Garrapinillos

Nos mudamos a Garrapinillos en el año 2000. De la casa de la calle Perera Larrosa nos mudamos a la de Torre Medina, en las afueras de Garrapinillos, en 2006, en la que apenas estuvimos un año todos juntos: en 2007 mi hermano mayor y yo nos independizamos. La casa está cerca del aeropuerto y de la base aérea, y se oyen los aviones. También se ven los caminos que dejan en el cielo, las líneas que dejan tras su paso.

No estaba en casa el lunes cuando se produjo la explosión en la empresa Pirotecnia Zaragozana. Pero se oyó. Los cristales temblaron. Habría quien lanzara algunas especulaciones sobre la causa del estruendo. Incluso cuando se supo qué había pasado, el alcance del accidente no podía preverse: seis muertos y seis heridos tras la detonación cuyas causas aún se desconocen.

Algunos de mis amigos me escribieron al escuchar el nombre de Garrapinillos en las noticias. Algunos amigos de mi hermana pequeña se acercaron al lugar del accidente para ver el incendio. Es una manera como otra cualquiera de espantar el miedo, de sacudir el escalofrío que te recorre cuando sucede una tragedia tan cerca: piensas que ese podrías ser tú. Piensas que eso, un accidente terrible, a veces estúpido, podría sucederte a ti. Que podrías ser el hijo o el padre fallecidos, o la mujer de 25 años que permanece ingresada. O que podría tratarse de algún familiar o amigo.
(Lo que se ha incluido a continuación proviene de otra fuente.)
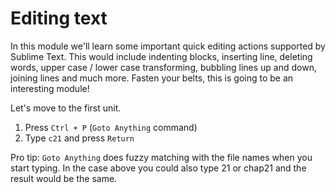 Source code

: Editing text
=============

In this module we'll learn some important quick editing actions supported by
Sublime Text. This would include indenting blocks, inserting line, deleting
words, upper case / lower case transforming, bubbling lines up and down,
joining lines and much more. Fasten your belts, this is going to be an
interesting module!

Let's move to the first unit.

1. Press `Ctrl + P` (`Goto Anything` command)
2. Type `c21` and press `Return`

Pro tip: `Goto Anything` does fuzzy matching with the file names when you start
typing. In the case above you could also type 21 or chap21 and the result would
be the same.
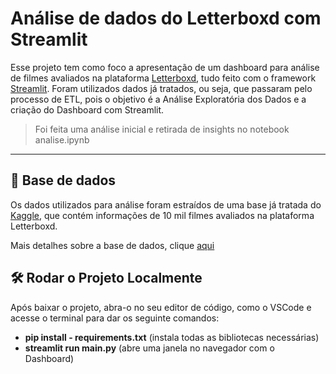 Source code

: # Análise de dados do Letterboxd com Streamlit

Esse projeto tem como foco a apresentação de um dashboard para análise de filmes avaliados na plataforma [Letterboxd](https://letterboxd.com/), tudo feito com o framework [Streamlit](https://streamlit.io/). Foram utilizados dados já tratados, ou seja, que passaram pelo processo de ETL, pois o objetivo é a Análise Exploratória dos Dados e a criação do Dashboard com Streamlit. &nbsp;

> Foi feita uma análise inicial e retirada de insights no notebook analise.ipynb
> 
---
## 🎲 Base de dados 

Os dados utilizados para análise foram estraídos de uma base já tratada do [Kaggle](https://www.kaggle.com/), que contém informações de 10 mil filmes avaliados na plataforma Letterboxd. &nbsp;

Mais detalhes sobre a base de dados, clique [aqui](https://www.kaggle.com/datasets/sahilislam007/letterbox-movie-classification-dataset/data)


## 🛠️ Rodar o Projeto Localmente

Após baixar o projeto, abra-o no seu editor de código, como o VSCode e acesse o terminal para dar os seguinte comandos:
- **pip install - requirements.txt** (instala todas as bibliotecas necessárias)
- **streamlit run main.py** (abre uma janela no navegador com o Dashboard)
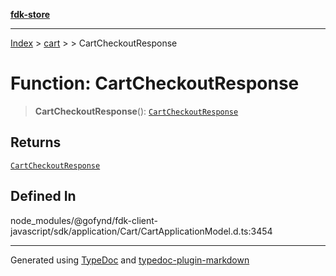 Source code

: [**fdk-store**](../../../README.md)
***

[Index](../../../API.md) > [cart](../../README.md) > [<internal>](../README.md) > CartCheckoutResponse

# Function: CartCheckoutResponse

> **CartCheckoutResponse**(): [`CartCheckoutResponse`](../type-aliases/type-alias.CartCheckoutResponse.md)

## Returns

[`CartCheckoutResponse`](../type-aliases/type-alias.CartCheckoutResponse.md)

## Defined In

node\_modules/@gofynd/fdk-client-javascript/sdk/application/Cart/CartApplicationModel.d.ts:3454

***
Generated using [TypeDoc](https://typedoc.org/) and [typedoc-plugin-markdown](https://www.npmjs.com/package/typedoc-plugin-markdown)
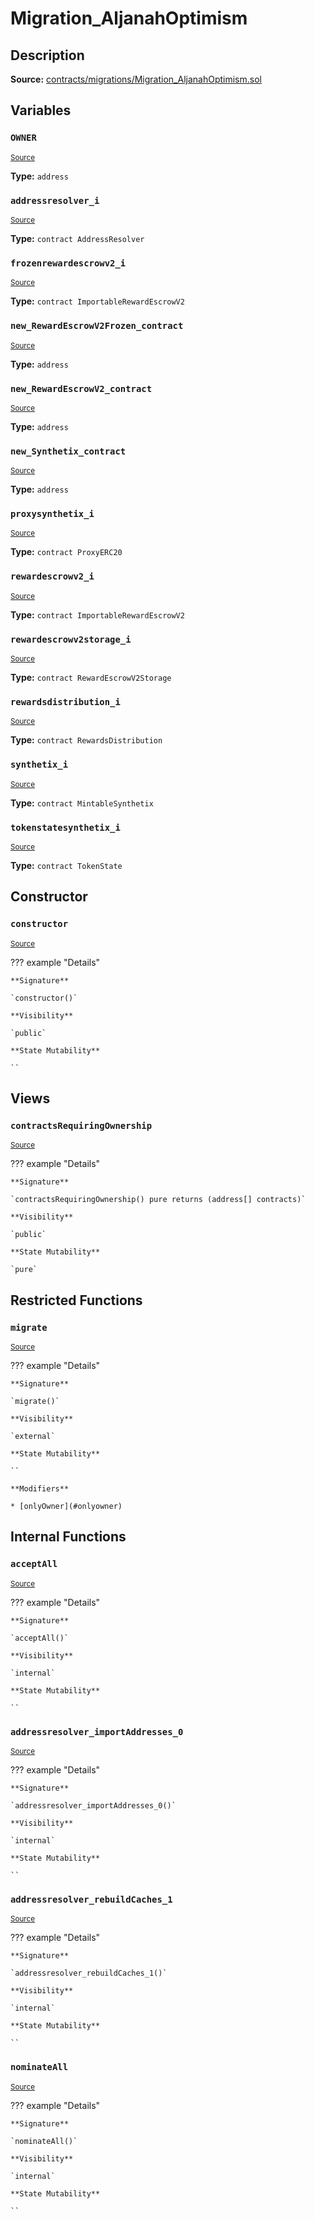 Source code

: # Migration_AljanahOptimism

## Description

**Source:** [contracts/migrations/Migration_AljanahOptimism.sol](https://github.com/Synthetixio/synthetix/tree/v2.101.1-alpha/contracts/migrations/Migration_AljanahOptimism.sol)

## Variables

### `OWNER`

<sub>[Source](https://github.com/Synthetixio/synthetix/tree/v2.101.1-alpha/contracts/migrations/Migration_AljanahOptimism.sol#L20)</sub>

**Type:** `address`

### `addressresolver_i`

<sub>[Source](https://github.com/Synthetixio/synthetix/tree/v2.101.1-alpha/contracts/migrations/Migration_AljanahOptimism.sol#L27)</sub>

**Type:** `contract AddressResolver`

### `frozenrewardescrowv2_i`

<sub>[Source](https://github.com/Synthetixio/synthetix/tree/v2.101.1-alpha/contracts/migrations/Migration_AljanahOptimism.sol#L42)</sub>

**Type:** `contract ImportableRewardEscrowV2`

### `new_RewardEscrowV2Frozen_contract`

<sub>[Source](https://github.com/Synthetixio/synthetix/tree/v2.101.1-alpha/contracts/migrations/Migration_AljanahOptimism.sol#L56)</sub>

**Type:** `address`

### `new_RewardEscrowV2_contract`

<sub>[Source](https://github.com/Synthetixio/synthetix/tree/v2.101.1-alpha/contracts/migrations/Migration_AljanahOptimism.sol#L52)</sub>

**Type:** `address`

### `new_Synthetix_contract`

<sub>[Source](https://github.com/Synthetixio/synthetix/tree/v2.101.1-alpha/contracts/migrations/Migration_AljanahOptimism.sol#L54)</sub>

**Type:** `address`

### `proxysynthetix_i`

<sub>[Source](https://github.com/Synthetixio/synthetix/tree/v2.101.1-alpha/contracts/migrations/Migration_AljanahOptimism.sol#L29)</sub>

**Type:** `contract ProxyERC20`

### `rewardescrowv2_i`

<sub>[Source](https://github.com/Synthetixio/synthetix/tree/v2.101.1-alpha/contracts/migrations/Migration_AljanahOptimism.sol#L39)</sub>

**Type:** `contract ImportableRewardEscrowV2`

### `rewardescrowv2storage_i`

<sub>[Source](https://github.com/Synthetixio/synthetix/tree/v2.101.1-alpha/contracts/migrations/Migration_AljanahOptimism.sol#L36)</sub>

**Type:** `contract RewardEscrowV2Storage`

### `rewardsdistribution_i`

<sub>[Source](https://github.com/Synthetixio/synthetix/tree/v2.101.1-alpha/contracts/migrations/Migration_AljanahOptimism.sol#L33)</sub>

**Type:** `contract RewardsDistribution`

### `synthetix_i`

<sub>[Source](https://github.com/Synthetixio/synthetix/tree/v2.101.1-alpha/contracts/migrations/Migration_AljanahOptimism.sol#L45)</sub>

**Type:** `contract MintableSynthetix`

### `tokenstatesynthetix_i`

<sub>[Source](https://github.com/Synthetixio/synthetix/tree/v2.101.1-alpha/contracts/migrations/Migration_AljanahOptimism.sol#L31)</sub>

**Type:** `contract TokenState`

## Constructor

### `constructor`

<sub>[Source](https://github.com/Synthetixio/synthetix/tree/v2.101.1-alpha/contracts/migrations/Migration_AljanahOptimism.sol#L58)</sub>

??? example "Details"

    **Signature**

    `constructor()`

    **Visibility**

    `public`

    **State Mutability**

    ``

## Views

### `contractsRequiringOwnership`

<sub>[Source](https://github.com/Synthetixio/synthetix/tree/v2.101.1-alpha/contracts/migrations/Migration_AljanahOptimism.sol#L60)</sub>

??? example "Details"

    **Signature**

    `contractsRequiringOwnership() pure returns (address[] contracts)`

    **Visibility**

    `public`

    **State Mutability**

    `pure`

## Restricted Functions

### `migrate`

<sub>[Source](https://github.com/Synthetixio/synthetix/tree/v2.101.1-alpha/contracts/migrations/Migration_AljanahOptimism.sol#L72)</sub>

??? example "Details"

    **Signature**

    `migrate()`

    **Visibility**

    `external`

    **State Mutability**

    ``

    **Modifiers**

    * [onlyOwner](#onlyowner)

## Internal Functions

### `acceptAll`

<sub>[Source](https://github.com/Synthetixio/synthetix/tree/v2.101.1-alpha/contracts/migrations/Migration_AljanahOptimism.sol#L104)</sub>

??? example "Details"

    **Signature**

    `acceptAll()`

    **Visibility**

    `internal`

    **State Mutability**

    ``

### `addressresolver_importAddresses_0`

<sub>[Source](https://github.com/Synthetixio/synthetix/tree/v2.101.1-alpha/contracts/migrations/Migration_AljanahOptimism.sol#L118)</sub>

??? example "Details"

    **Signature**

    `addressresolver_importAddresses_0()`

    **Visibility**

    `internal`

    **State Mutability**

    ``

### `addressresolver_rebuildCaches_1`

<sub>[Source](https://github.com/Synthetixio/synthetix/tree/v2.101.1-alpha/contracts/migrations/Migration_AljanahOptimism.sol#L133)</sub>

??? example "Details"

    **Signature**

    `addressresolver_rebuildCaches_1()`

    **Visibility**

    `internal`

    **State Mutability**

    ``

### `nominateAll`

<sub>[Source](https://github.com/Synthetixio/synthetix/tree/v2.101.1-alpha/contracts/migrations/Migration_AljanahOptimism.sol#L111)</sub>

??? example "Details"

    **Signature**

    `nominateAll()`

    **Visibility**

    `internal`

    **State Mutability**

    ``
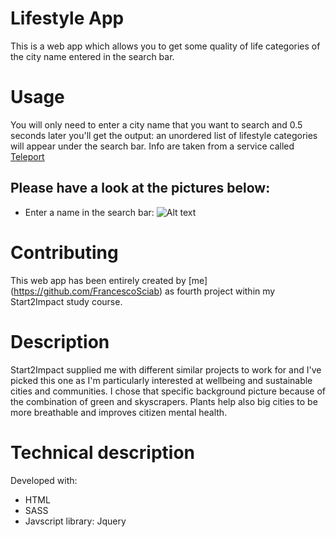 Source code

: # Lifestyle App
This is a web app which allows you to get some quality of life categories of the city name entered in the search bar.

# Usage
You will only need to enter a city name that you want to search and 0.5 seconds later you'll get the output: an unordered list of lifestyle categories will appear under the search bar. Info are taken from a service called [Teleport](https://teleport.org)

## Please have a look at the pictures below:
- Enter a name in the search bar:
 ![Alt text](https://file%2B.vscode-resource.vscode-cdn.net/Users/francescosciabbarrasi/Desktop/lifestyle-app.png?version%3D1676028604807)

# Contributing
This web app has been entirely created by [me] (https://github.com/FrancescoSciab) as fourth project within my Start2Impact study course.

# Description
Start2Impact supplied me with different similar projects to work for and I've picked this one as I'm particularly interested at wellbeing and sustainable cities and communities.
I chose that specific background picture because of the combination of green and skyscrapers. Plants help also big cities to be more breathable and improves citizen mental health.

# Technical description
Developed with:
- HTML
- SASS
- Javscript library: Jquery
Y así, cruelmente y con la eficacia de una bofetada, la muerte nos recuerda nuestra vulnerabilidad y la fragilidad de la vida. Y nos impone la responsabilidad de disfrutarla y de aprovechar las cosas buenas, como una manera de recordar a los que no están.

*Columna publicada el domingo 13 de septiembre de 2015 en Heraldo domingo.